START RECORDS FOR THE EXERCISE

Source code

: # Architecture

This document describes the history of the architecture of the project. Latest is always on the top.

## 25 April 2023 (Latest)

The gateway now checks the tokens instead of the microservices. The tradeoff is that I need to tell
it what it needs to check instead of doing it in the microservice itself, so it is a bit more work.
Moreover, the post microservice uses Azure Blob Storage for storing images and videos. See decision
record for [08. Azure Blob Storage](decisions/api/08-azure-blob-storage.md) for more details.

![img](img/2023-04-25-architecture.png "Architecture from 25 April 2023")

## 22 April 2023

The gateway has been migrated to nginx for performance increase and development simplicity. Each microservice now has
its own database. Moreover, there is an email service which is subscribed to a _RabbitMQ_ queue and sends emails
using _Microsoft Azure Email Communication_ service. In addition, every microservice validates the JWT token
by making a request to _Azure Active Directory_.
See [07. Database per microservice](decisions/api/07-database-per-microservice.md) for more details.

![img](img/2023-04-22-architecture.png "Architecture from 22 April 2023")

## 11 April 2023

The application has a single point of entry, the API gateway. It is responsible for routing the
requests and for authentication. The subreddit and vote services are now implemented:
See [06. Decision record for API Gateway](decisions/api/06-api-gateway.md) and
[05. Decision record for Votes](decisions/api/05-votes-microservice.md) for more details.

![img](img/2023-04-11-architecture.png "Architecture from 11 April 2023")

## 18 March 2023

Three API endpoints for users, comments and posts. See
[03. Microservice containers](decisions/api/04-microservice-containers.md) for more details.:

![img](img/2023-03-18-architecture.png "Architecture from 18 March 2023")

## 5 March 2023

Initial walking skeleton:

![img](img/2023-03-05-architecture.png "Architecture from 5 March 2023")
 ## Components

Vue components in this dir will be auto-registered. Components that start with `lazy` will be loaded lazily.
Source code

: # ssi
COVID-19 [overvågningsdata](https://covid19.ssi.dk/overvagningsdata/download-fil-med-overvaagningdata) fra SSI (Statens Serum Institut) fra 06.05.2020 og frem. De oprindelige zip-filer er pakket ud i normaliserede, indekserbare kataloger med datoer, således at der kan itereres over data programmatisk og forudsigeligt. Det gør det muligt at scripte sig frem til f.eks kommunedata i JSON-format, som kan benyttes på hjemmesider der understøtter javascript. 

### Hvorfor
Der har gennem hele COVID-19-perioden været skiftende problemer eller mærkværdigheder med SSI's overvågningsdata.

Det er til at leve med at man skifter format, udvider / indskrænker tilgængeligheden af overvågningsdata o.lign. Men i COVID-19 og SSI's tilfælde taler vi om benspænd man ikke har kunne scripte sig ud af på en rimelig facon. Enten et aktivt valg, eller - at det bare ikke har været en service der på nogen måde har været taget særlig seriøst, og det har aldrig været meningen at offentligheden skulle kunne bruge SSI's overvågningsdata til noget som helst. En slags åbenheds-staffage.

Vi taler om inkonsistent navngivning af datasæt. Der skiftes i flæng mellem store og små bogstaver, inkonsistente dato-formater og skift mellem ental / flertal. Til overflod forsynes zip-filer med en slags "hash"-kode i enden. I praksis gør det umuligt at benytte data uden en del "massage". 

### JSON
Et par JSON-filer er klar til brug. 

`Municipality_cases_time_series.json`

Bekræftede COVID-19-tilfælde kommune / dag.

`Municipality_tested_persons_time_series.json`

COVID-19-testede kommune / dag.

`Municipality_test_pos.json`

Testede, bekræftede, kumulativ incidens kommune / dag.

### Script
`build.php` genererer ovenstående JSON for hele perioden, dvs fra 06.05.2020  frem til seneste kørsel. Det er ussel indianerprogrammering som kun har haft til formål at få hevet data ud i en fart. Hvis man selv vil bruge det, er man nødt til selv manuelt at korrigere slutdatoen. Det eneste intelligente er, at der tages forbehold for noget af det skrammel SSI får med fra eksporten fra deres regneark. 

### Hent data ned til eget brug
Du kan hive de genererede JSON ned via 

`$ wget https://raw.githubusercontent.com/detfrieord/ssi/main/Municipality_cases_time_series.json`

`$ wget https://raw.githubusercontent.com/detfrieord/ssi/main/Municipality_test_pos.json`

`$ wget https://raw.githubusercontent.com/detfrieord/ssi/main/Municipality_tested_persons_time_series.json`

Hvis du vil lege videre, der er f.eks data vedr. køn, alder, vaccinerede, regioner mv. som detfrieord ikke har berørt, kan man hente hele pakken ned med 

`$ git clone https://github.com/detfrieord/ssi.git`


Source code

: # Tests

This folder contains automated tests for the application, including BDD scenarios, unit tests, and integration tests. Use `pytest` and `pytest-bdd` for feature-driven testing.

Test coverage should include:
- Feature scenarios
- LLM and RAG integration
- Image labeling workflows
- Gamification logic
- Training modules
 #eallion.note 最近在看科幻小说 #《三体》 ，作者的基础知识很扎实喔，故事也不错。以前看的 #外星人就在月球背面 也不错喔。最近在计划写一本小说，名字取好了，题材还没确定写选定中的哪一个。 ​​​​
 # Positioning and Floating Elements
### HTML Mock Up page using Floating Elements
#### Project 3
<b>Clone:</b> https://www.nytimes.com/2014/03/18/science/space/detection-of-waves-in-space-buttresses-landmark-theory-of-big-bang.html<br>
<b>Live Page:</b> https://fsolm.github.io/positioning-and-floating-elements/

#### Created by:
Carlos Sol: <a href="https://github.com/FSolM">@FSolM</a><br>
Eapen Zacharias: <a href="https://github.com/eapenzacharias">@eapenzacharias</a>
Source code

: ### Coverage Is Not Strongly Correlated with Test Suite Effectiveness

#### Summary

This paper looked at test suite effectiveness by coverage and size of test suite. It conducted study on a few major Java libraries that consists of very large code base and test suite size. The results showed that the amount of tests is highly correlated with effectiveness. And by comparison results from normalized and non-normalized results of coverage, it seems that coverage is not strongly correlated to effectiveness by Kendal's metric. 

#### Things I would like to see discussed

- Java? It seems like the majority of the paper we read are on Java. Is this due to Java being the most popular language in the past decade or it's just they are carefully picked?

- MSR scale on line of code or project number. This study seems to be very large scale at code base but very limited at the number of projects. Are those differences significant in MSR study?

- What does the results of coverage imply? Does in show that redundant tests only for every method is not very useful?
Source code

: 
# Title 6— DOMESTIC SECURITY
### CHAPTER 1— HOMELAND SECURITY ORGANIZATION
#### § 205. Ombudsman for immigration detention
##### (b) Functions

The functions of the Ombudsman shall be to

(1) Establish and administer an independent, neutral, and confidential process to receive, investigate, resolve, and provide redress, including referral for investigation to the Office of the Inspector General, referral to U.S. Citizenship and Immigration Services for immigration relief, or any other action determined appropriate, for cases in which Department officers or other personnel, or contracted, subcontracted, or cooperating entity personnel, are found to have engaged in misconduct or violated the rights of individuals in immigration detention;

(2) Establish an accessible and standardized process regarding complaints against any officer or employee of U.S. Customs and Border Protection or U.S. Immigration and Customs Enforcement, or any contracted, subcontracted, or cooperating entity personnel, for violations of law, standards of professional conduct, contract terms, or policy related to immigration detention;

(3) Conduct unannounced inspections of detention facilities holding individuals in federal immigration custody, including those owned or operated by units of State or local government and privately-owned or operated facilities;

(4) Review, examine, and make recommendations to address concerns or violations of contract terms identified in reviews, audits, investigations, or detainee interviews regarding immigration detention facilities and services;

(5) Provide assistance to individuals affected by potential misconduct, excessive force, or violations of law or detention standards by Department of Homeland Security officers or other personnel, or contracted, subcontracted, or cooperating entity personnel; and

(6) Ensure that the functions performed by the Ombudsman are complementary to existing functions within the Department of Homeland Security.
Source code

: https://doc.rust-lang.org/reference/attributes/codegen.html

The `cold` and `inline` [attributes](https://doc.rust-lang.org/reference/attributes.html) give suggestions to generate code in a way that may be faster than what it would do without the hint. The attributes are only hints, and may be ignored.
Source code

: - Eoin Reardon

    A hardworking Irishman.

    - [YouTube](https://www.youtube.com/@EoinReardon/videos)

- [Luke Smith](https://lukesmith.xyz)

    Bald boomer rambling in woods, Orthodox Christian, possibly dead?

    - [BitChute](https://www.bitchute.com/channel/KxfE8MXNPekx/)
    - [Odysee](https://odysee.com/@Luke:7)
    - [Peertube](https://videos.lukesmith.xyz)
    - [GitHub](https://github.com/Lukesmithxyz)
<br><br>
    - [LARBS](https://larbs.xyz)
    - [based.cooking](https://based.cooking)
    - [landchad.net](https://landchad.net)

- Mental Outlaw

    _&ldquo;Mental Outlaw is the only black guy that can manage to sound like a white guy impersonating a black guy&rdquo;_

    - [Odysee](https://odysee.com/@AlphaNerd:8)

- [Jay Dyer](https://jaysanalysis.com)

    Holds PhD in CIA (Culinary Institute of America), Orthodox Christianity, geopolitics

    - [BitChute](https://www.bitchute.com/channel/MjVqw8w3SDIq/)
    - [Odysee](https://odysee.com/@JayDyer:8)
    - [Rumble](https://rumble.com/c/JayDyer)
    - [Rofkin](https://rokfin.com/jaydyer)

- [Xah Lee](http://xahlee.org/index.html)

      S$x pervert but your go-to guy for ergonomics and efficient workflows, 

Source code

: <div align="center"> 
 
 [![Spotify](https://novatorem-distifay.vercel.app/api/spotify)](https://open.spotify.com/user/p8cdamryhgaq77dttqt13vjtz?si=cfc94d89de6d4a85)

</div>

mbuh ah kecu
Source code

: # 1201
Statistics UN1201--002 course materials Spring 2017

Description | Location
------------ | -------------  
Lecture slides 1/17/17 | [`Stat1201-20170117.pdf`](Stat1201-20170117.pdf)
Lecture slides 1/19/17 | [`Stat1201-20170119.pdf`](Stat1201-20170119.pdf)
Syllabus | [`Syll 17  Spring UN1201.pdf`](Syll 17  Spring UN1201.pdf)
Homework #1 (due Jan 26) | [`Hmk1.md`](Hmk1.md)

END RECORDS FOR THE EXERCISE

_EXERCISE AIM_. If a line in the records contains the word "Ombudsman", copy it out.

_SOLUTION TO THE PROBLEM_.
#### § 205. Ombudsman for immigration detention
The functions of the Ombudsman shall be to
(6) Ensure that the functions performed by the Ombudsman are complementary to existing functions within the Department of Homeland Security.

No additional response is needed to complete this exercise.